Early virological response in six patients with hepatitis D virus infection and compensated cirrhosis treated with Bulevirtide in real‐life
Tarik Asselah, Dimitri Loureiro, Frédéric Le Gal, Stéphanie Narguet, Ségolène Brichler, Valérie Bouton, Malek Abazid, Nathalie Boyer, Nathalie Giuly, Athénaïs Gerber, Issam Tout, Sarah Maylin, Cheikh Mohamed Bed, Patrick Marcellin, Corinne Castelnau, Emmanuel Gordien, Abdellah Mansouri
Abstract
Abstract Hepatitis delta virus (HDV) infection is the most severe form of viral hepatitis. Bulevirtide (BLV, Hepcludex ® ) is an HDV/HBV entry inhibitor approved in June 2020 in the European Union for adult patients with chronic hepatitis delta (CHD) and compensated liver disease and positive HDV RNA viral load.

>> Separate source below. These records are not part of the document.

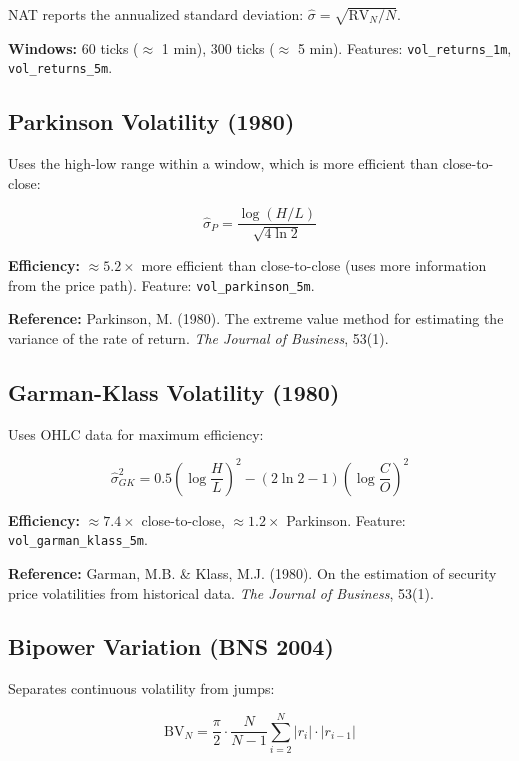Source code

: \documentclass[11pt,a4paper]{article}
\begin{document}
NAT reports the annualized standard deviation: $\hat{\sigma} = \sqrt{\text{RV}_N / N}$.

\textbf{Windows:} 60 ticks ($\approx$ 1 min), 300 ticks ($\approx$ 5 min). Features: \texttt{vol\_returns\_1m}, \texttt{vol\_returns\_5m}.

\subsection{Parkinson Volatility (1980)}

Uses the high-low range within a window, which is more efficient than close-to-close:

\begin{equation}
\hat{\sigma}_P = \frac{\log(H/L)}{\sqrt{4 \ln 2}}
\end{equation}

\textbf{Efficiency:} $\approx 5.2\times$ more efficient than close-to-close (uses more information from the price path). Feature: \texttt{vol\_parkinson\_5m}.

\textbf{Reference:} Parkinson, M. (1980). The extreme value method for estimating the variance of the rate of return. \textit{The Journal of Business}, 53(1).

\subsection{Garman-Klass Volatility (1980)}

Uses OHLC data for maximum efficiency:

\begin{equation}
\hat{\sigma}_{GK}^2 = 0.5 \left(\log \frac{H}{L}\right)^2 - (2\ln 2 - 1)\left(\log \frac{C}{O}\right)^2
\end{equation}

\textbf{Efficiency:} $\approx 7.4\times$ close-to-close, $\approx 1.2\times$ Parkinson. Feature: \texttt{vol\_garman\_klass\_5m}.

\textbf{Reference:} Garman, M.B. \& Klass, M.J. (1980). On the estimation of security price volatilities from historical data. \textit{The Journal of Business}, 53(1).

\subsection{Bipower Variation (BNS 2004)}

Separates continuous volatility from jumps:

\begin{equation}
\text{BV}_N = \frac{\pi}{2} \cdot \frac{N}{N-1} \sum_{i=2}^{N} |r_i| \cdot |r_{i-1}|
\end{equation}
\end{document}
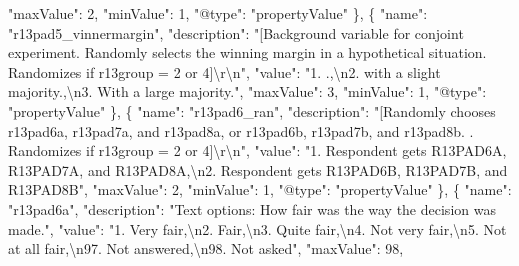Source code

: \documentclass[
]{book}
\newenvironment{Shaded}{\begin{snugshade}}{\end{snugshade}}
\newcommand{\CharTok}[1]{\textcolor[rgb]{0.31,0.60,0.02}{#1}}
\newcommand{\DataTypeTok}[1]{\textcolor[rgb]{0.13,0.29,0.53}{#1}}
\newcommand{\DecValTok}[1]{\textcolor[rgb]{0.00,0.00,0.81}{#1}}
\newcommand{\FunctionTok}[1]{\textcolor[rgb]{0.00,0.00,0.00}{#1}}
\newcommand{\OtherTok}[1]{\textcolor[rgb]{0.56,0.35,0.01}{#1}}
\newcommand{\StringTok}[1]{\textcolor[rgb]{0.31,0.60,0.02}{#1}}
\begin{document}
\begin{Shaded}
\begin{Highlighting}[]
      \DataTypeTok{"maxValue"}\FunctionTok{:} \DecValTok{2}\FunctionTok{,}
      \DataTypeTok{"minValue"}\FunctionTok{:} \DecValTok{1}\FunctionTok{,}
      \DataTypeTok{"@type"}\FunctionTok{:} \StringTok{"propertyValue"}
    \FunctionTok{\}}\OtherTok{,}
    \FunctionTok{\{}
      \DataTypeTok{"name"}\FunctionTok{:} \StringTok{"r13pad5_vinnermargin"}\FunctionTok{,}
      \DataTypeTok{"description"}\FunctionTok{:} \StringTok{"[Background variable for conjoint experiment. Randomly selects the winning margin in a hypothetical situation. Randomizes if r13group = 2 or 4]}\CharTok{\textbackslash{}r\textbackslash{}n}\StringTok{"}\FunctionTok{,}
      \DataTypeTok{"value"}\FunctionTok{:} \StringTok{"1. .,}\CharTok{\textbackslash{}n}\StringTok{2. with a slight majority.,}\CharTok{\textbackslash{}n}\StringTok{3. With a large majority."}\FunctionTok{,}
      \DataTypeTok{"maxValue"}\FunctionTok{:} \DecValTok{3}\FunctionTok{,}
      \DataTypeTok{"minValue"}\FunctionTok{:} \DecValTok{1}\FunctionTok{,}
      \DataTypeTok{"@type"}\FunctionTok{:} \StringTok{"propertyValue"}
    \FunctionTok{\}}\OtherTok{,}
    \FunctionTok{\{}
      \DataTypeTok{"name"}\FunctionTok{:} \StringTok{"r13pad6_ran"}\FunctionTok{,}
      \DataTypeTok{"description"}\FunctionTok{:} \StringTok{"[Randomly chooses r13pad6a, r13pad7a, and r13pad8a, or r13pad6b, r13pad7b, and r13pad8b. . Randomizes if r13group = 2 or 4]}\CharTok{\textbackslash{}r\textbackslash{}n}\StringTok{"}\FunctionTok{,}
      \DataTypeTok{"value"}\FunctionTok{:} \StringTok{"1. Respondent gets R13PAD6A, R13PAD7A, and R13PAD8A,}\CharTok{\textbackslash{}n}\StringTok{2. Respondent gets R13PAD6B, R13PAD7B, and R13PAD8B"}\FunctionTok{,}
      \DataTypeTok{"maxValue"}\FunctionTok{:} \DecValTok{2}\FunctionTok{,}
      \DataTypeTok{"minValue"}\FunctionTok{:} \DecValTok{1}\FunctionTok{,}
      \DataTypeTok{"@type"}\FunctionTok{:} \StringTok{"propertyValue"}
    \FunctionTok{\}}\OtherTok{,}
    \FunctionTok{\{}
      \DataTypeTok{"name"}\FunctionTok{:} \StringTok{"r13pad6a"}\FunctionTok{,}
      \DataTypeTok{"description"}\FunctionTok{:} \StringTok{"Text options: How fair was the way the decision was made."}\FunctionTok{,}
      \DataTypeTok{"value"}\FunctionTok{:} \StringTok{"1. Very fair,}\CharTok{\textbackslash{}n}\StringTok{2. Fair,}\CharTok{\textbackslash{}n}\StringTok{3. Quite fair,}\CharTok{\textbackslash{}n}\StringTok{4. Not very fair,}\CharTok{\textbackslash{}n}\StringTok{5. Not at all fair,}\CharTok{\textbackslash{}n}\StringTok{97. Not answered,}\CharTok{\textbackslash{}n}\StringTok{98. Not asked"}\FunctionTok{,}
      \DataTypeTok{"maxValue"}\FunctionTok{:} \DecValTok{98}\FunctionTok{,}

\end{Highlighting}
\end{Shaded}
\end{document}
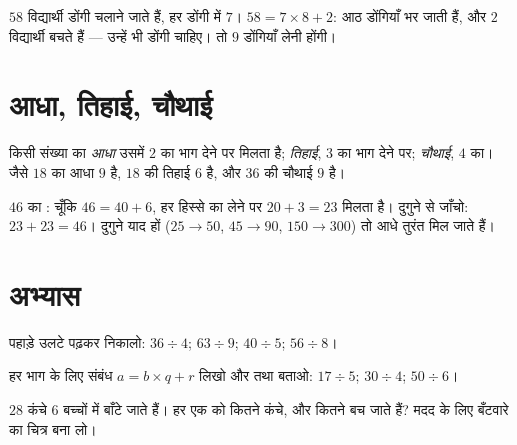 \begin{example}\label{ex:g3:division:interpret}
$58$ विद्यार्थी डोंगी चलाने जाते हैं, हर डोंगी में $7$।
$58 = 7 \times 8 + 2$: आठ डोंगियाँ भर जाती हैं, और $2$
विद्यार्थी बचते हैं --- उन्हें भी डोंगी चाहिए। तो $9$ डोंगियाँ
लेनी होंगी।
\end{example}

\section{आधा, तिहाई, चौथाई}

\begin{definition}[आधा, तिहाई, चौथाई]\label{def:g3:division:half}
किसी संख्या का \emph{आधा} उसमें $2$ का भाग देने पर मिलता है;
\emph{तिहाई}, $3$ का भाग देने पर; \emph{चौथाई}, $4$ का। जैसे
$18$ का आधा $9$ है, $18$ की तिहाई $6$ है, और $36$ की चौथाई
$9$ है।
\end{definition}

\begin{example}[दुगुना और आधा साथ-साथ चलते हैं]\label{ex:g3:division:double}
$46$ का : चूँकि $46 = 40 + 6$, हर हिस्से का  लेने पर
$20 + 3 = 23$ मिलता है। दुगुने से जाँचो: $23 + 23 = 46$। दुगुने
याद हों ($25 \to 50$, $45 \to 90$, $150 \to 300$) तो आधे तुरंत
मिल जाते हैं।
\end{example}

\section{अभ्यास}

\begin{exercise}[$\star$]\label{exo:g3:division:1}
पहाड़े उलटे पढ़कर निकालो: $36 \div 4$; \quad $63 \div 9$;
\quad $40 \div 5$; \quad $56 \div 8$।
\end{exercise}

\begin{exercise}[$\star$]\label{exo:g3:division:2}
हर भाग के लिए संबंध $a = b \times q + r$ लिखो और  तथा
 बताओ: $17 \div 5$; \quad $30 \div 4$; \quad
$50 \div 6$।
\end{exercise}

\begin{exercise}[$\star$]\label{exo:g3:division:3}
$28$ कंचे $6$ बच्चों में बाँटे जाते हैं। हर एक को कितने कंचे,
और कितने बच जाते हैं? मदद के लिए बँटवारे का चित्र बना लो।
\end{exercise}

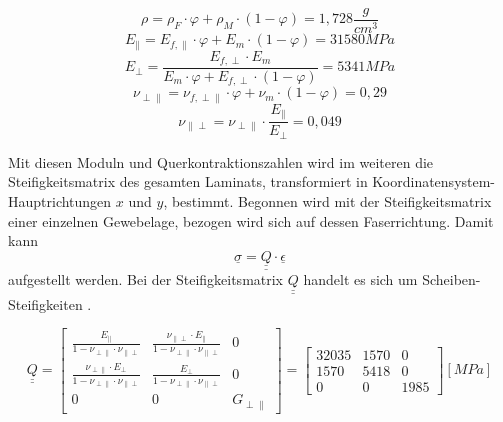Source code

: \begin{equation}
	\rho=\rho_{F}\cdot\varphi +\rho_{M}\cdot (1-\varphi)=1,728\frac{g}{cm^{3}}
\end{equation}
\begin{equation}
	E_{\parallel}=E_{f,\parallel}\cdot \varphi+E_{m}\cdot (1-\varphi)=31580 MPa
\end{equation}
\begin{equation}
	E_{\perp}=\frac{E_{f,\perp}\cdot E_{m}}{E_{m}\cdot \varphi+E_{f,\perp}\cdot (1-\varphi)}=5341MPa
\end{equation}
\begin{equation}
	\nu_{\perp\parallel}=\nu_{f,\perp\parallel}\cdot\varphi+\nu_{m}\cdot(1-\varphi)=0,29
\end{equation}
\begin{equation}
	\nu_{\parallel\perp}=\nu_{\perp\parallel}\cdot\frac{E_{\parallel}}{E_{\perp}}=0,049
\end{equation}

\noindent Mit diesen Moduln und Querkontraktionszahlen wird im weiteren die Steifigkeitsmatrix des gesamten Laminats, transformiert in Koordinatensystem-Hauptrichtungen $x$ und $y$, bestimmt. Begonnen wird mit der Steifigkeitsmatrix einer einzelnen Gewebelage, bezogen wird sich auf dessen Faserrichtung. Damit kann  
\begin{equation}
	\underline{\sigma}=\underline{\underline{Q}} \cdot \underline{\epsilon}
\end{equation}
aufgestellt werden. Bei der Steifigkeitsmatrix $\underline{\underline{Q}}$ handelt es sich um Scheiben-Steifigkeiten \cite{item3}.

\begin{equation}
\underline{\underline{Q}}=
\begin{bmatrix}
	\frac{E_{\|}}{1-\nu_{\perp \|}\cdot \nu_{\| \perp}}&	\frac{\nu_{\| \perp}\cdot E_{\|}}{1-\nu_{\perp \|}\cdot \nu_{\| \perp}}&0\\
	
	\frac{\nu_{\perp \|}\cdot E_{\perp}}{1-\nu_{\perp \|}\cdot \nu_{\| \perp}}&\frac{E_{\perp}}{1-\nu_{\perp \|}\cdot \nu_{\| \perp}}&0\\
	
	0&0&G_{\perp\parallel}
\end{bmatrix} =
\begin{bmatrix}
	32035 & 1570 & 0\\
	1570 & 5418 & 0\\
	0 & 0 & 1985
\end{bmatrix} [MPa]
\end{equation}\\

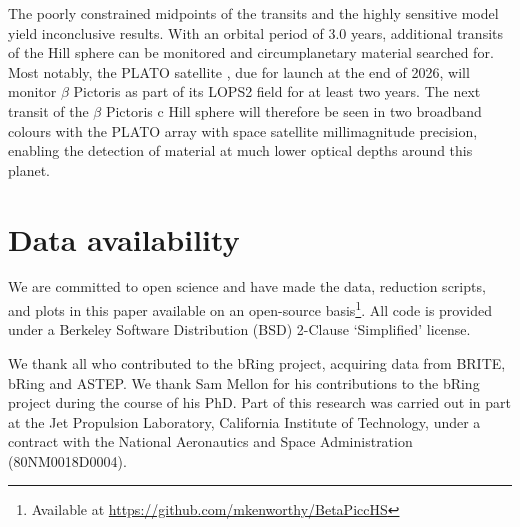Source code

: \documentclass{aa}
\newcommand\picc{$\beta$ Pictoris c}
\newcommand\pic{$\beta$ Pictoris}
\begin{document}
	The poorly constrained midpoints of the transits and the highly sensitive model yield inconclusive results. 
	With an orbital period of 3.0 years, additional transits of the Hill sphere can be monitored and circumplanetary material searched for.
	Most notably, the PLATO satellite \citep{2025ExA....59...26R}, due for launch at the end of 2026, will monitor \pic{} as part of its LOPS2 field for at least two years. 
	The next transit of the \picc{} Hill sphere will therefore be seen in two broadband colours with the PLATO array with space satellite millimagnitude precision, enabling the detection of material at much lower optical depths around this planet.
	
	\section{Data availability}
	
	We are committed to open science and have made the data, reduction scripts, and plots in this paper available on an open-source basis\footnote{Available at \url{https://github.com/mkenworthy/BetaPiccHS}}.
	All code is provided under a Berkeley Software Distribution (BSD) 2-Clause `Simplified' license.
	\begin{acknowledgements}
		We thank all who contributed to the bRing project, acquiring data from BRITE, bRing and ASTEP.
		We thank Sam Mellon for his contributions to the bRing project during the course of his PhD.
		Part of this research was carried out in part at the Jet Propulsion Laboratory, California Institute of Technology, under a contract with the National Aeronautics and Space Administration (80NM0018D0004).
	\end{acknowledgements}
	
	
	
	
	
\end{document}
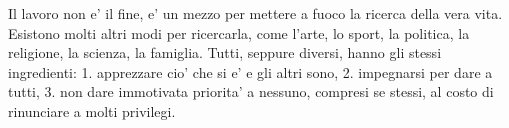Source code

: Il lavoro non e' il fine, e' un mezzo per mettere a fuoco la ricerca della vera vita. Esistono molti altri modi per ricercarla, come l'arte, lo sport, la politica, la religione, la scienza, la famiglia. Tutti, seppure diversi, hanno gli stessi ingredienti: 1. apprezzare cio' che si e' e gli altri sono, 2. impegnarsi per dare a tutti, 3. non dare immotivata priorita' a nessuno, compresi se stessi, al costo di rinunciare a molti privilegi.


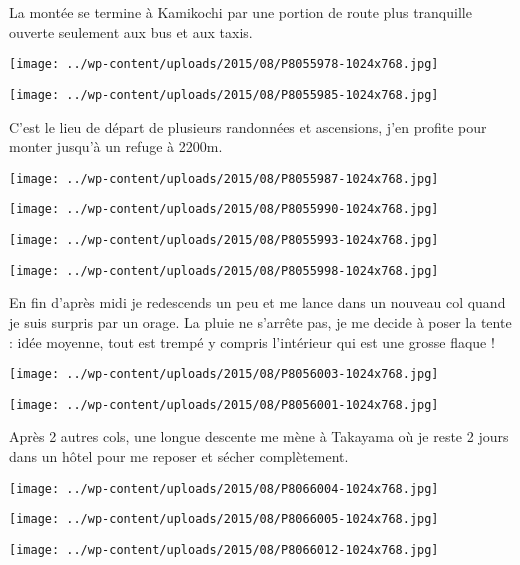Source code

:  La montée se termine à Kamikochi par une portion de route plus tranquille ouverte seulement aux bus et aux taxis. 
\begin{center} \texttt{[image: ../wp-content/uploads/2015/08/P8055978-1024x768.jpg]} \end{center}
\begin{center} \texttt{[image: ../wp-content/uploads/2015/08/P8055985-1024x768.jpg]} \end{center}

 C'est le lieu de départ de plusieurs randonnées et ascensions, j'en profite pour monter jusqu'à un refuge à 2200m. 
\begin{center} \texttt{[image: ../wp-content/uploads/2015/08/P8055987-1024x768.jpg]} \end{center}
\begin{center} \texttt{[image: ../wp-content/uploads/2015/08/P8055990-1024x768.jpg]} \end{center}
\begin{center} \texttt{[image: ../wp-content/uploads/2015/08/P8055993-1024x768.jpg]} \end{center}
\begin{center} \texttt{[image: ../wp-content/uploads/2015/08/P8055998-1024x768.jpg]} \end{center}

 En fin d'après midi je redescends un peu et me lance dans un nouveau col quand je suis surpris par un orage. La pluie ne s'arrête pas, je me decide à poser la tente : idée moyenne, tout est trempé y compris l'intérieur qui est une grosse flaque ! 
\begin{center} \texttt{[image: ../wp-content/uploads/2015/08/P8056003-1024x768.jpg]} \end{center}
\begin{center} \texttt{[image: ../wp-content/uploads/2015/08/P8056001-1024x768.jpg]} \end{center}

 Après 2 autres cols, une longue descente me mène à Takayama où je reste 2 jours dans un hôtel pour me reposer et sécher complètement. 
\begin{center} \texttt{[image: ../wp-content/uploads/2015/08/P8066004-1024x768.jpg]} \end{center}
\begin{center} \texttt{[image: ../wp-content/uploads/2015/08/P8066005-1024x768.jpg]} \end{center}
\begin{center} \texttt{[image: ../wp-content/uploads/2015/08/P8066012-1024x768.jpg]} \end{center}

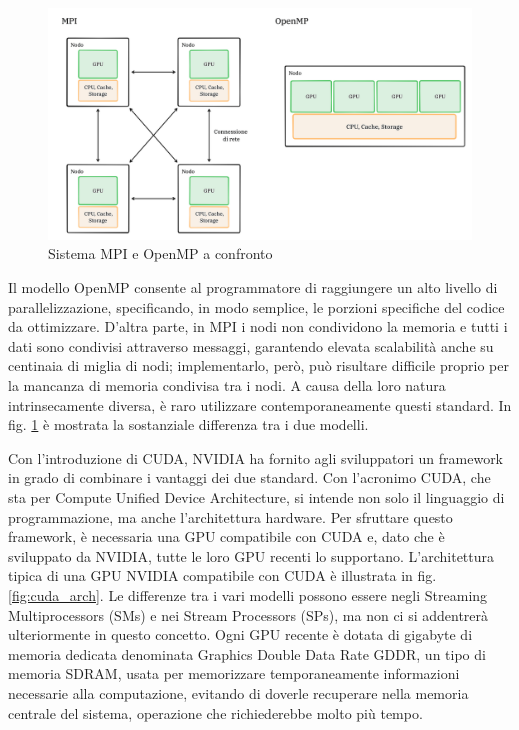 \begin{figure}[ht]
    \centering
    \includegraphics[width=.9\linewidth]{images/chapter2/mpi_openmp.png}
    \caption{Sistema MPI e OpenMP a confronto}
    \label{fig:mpi_openmp}
\end{figure}

Il modello OpenMP consente al programmatore di raggiungere un alto livello di parallelizzazione, specificando, in modo semplice, le porzioni specifiche del codice da ottimizzare. D'altra parte, in MPI i nodi non condividono la memoria e tutti i dati sono condivisi attraverso messaggi, garantendo elevata scalabilità anche su centinaia di miglia di nodi; implementarlo, però,  può risultare difficile proprio per la mancanza di memoria condivisa tra i nodi. A causa della loro natura intrinsecamente diversa, è raro utilizzare contemporaneamente questi standard. In fig. \ref{fig:mpi_openmp} è mostrata la sostanziale differenza tra i due modelli.

Con l'introduzione di CUDA, NVIDIA ha fornito agli sviluppatori un framework in grado di combinare i vantaggi dei due standard. Con l'acronimo CUDA, che sta per Compute Unified Device Architecture, si intende non solo il linguaggio di programmazione, ma anche l'architettura hardware. Per sfruttare questo framework, è necessaria una GPU compatibile con CUDA e, dato che è sviluppato da NVIDIA, tutte le loro GPU recenti lo supportano. L'architettura tipica di una GPU NVIDIA compatibile con CUDA è illustrata in fig. \ref{fig:cuda_arch}. Le differenze tra i vari modelli possono essere negli Streaming Multiprocessors (SMs) e nei Stream Processors (SPs), ma non ci si addentrerà ulteriormente in questo concetto. Ogni GPU recente è dotata di gigabyte di memoria dedicata denominata Graphics Double Data Rate \gls{GDDR}, un tipo di memoria SDRAM, usata per memorizzare temporaneamente informazioni necessarie alla computazione, evitando di doverle recuperare nella memoria centrale del sistema, operazione che richiederebbe molto più tempo.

This real‐life preliminary report described early virological efficacy and safety of BLV in six patients with CHD and compensated liver disease: four patients were treated with the combination of BLV (2 mg/d in subcutaneous injection) and pegylated interferon (PEG‐IFN) and two patients with BLV monotherapy. Four patients treated with combined therapy had a decline of a minimum of 1 log 10 and 3/3 of 2 log 10 of HDV‐VL at 12 and 24 weeks, respectively. One patient among four had stopped the treatment at 12 weeks because of thrombocytopenia and an HDV‐VL relapse was notified 24 weeks after treatment cessation. Three patients among four (3/4) had undetectable HDV‐VL during the therapy (<100 IU/ml). One patient (1/2) treated with BLV monotherapy had a decline of HDV‐VL by 1 log 10 at 8 weeks and 1/1 by 2 log 10 at 28 week on‐treatment. Two patients among four (2/4) with combined therapy had normal ALT reached at 4 and 56 weeks. One patient (1/2) with BLV monotherapy achieves ALT normalization at 4 weeks on treatment. Hepatitis B surface antigen (HBsAg) levels remain unchanged. Three among six (3/6) patients had an elevation of total biliary acids without pruritus. These early data generated confirm the interest in this new treatment. Final results will be important to demonstrate long‐term clinical benefit (fibrosis reversibility and reduction in hepato‐cellular carcinoma [HCC]).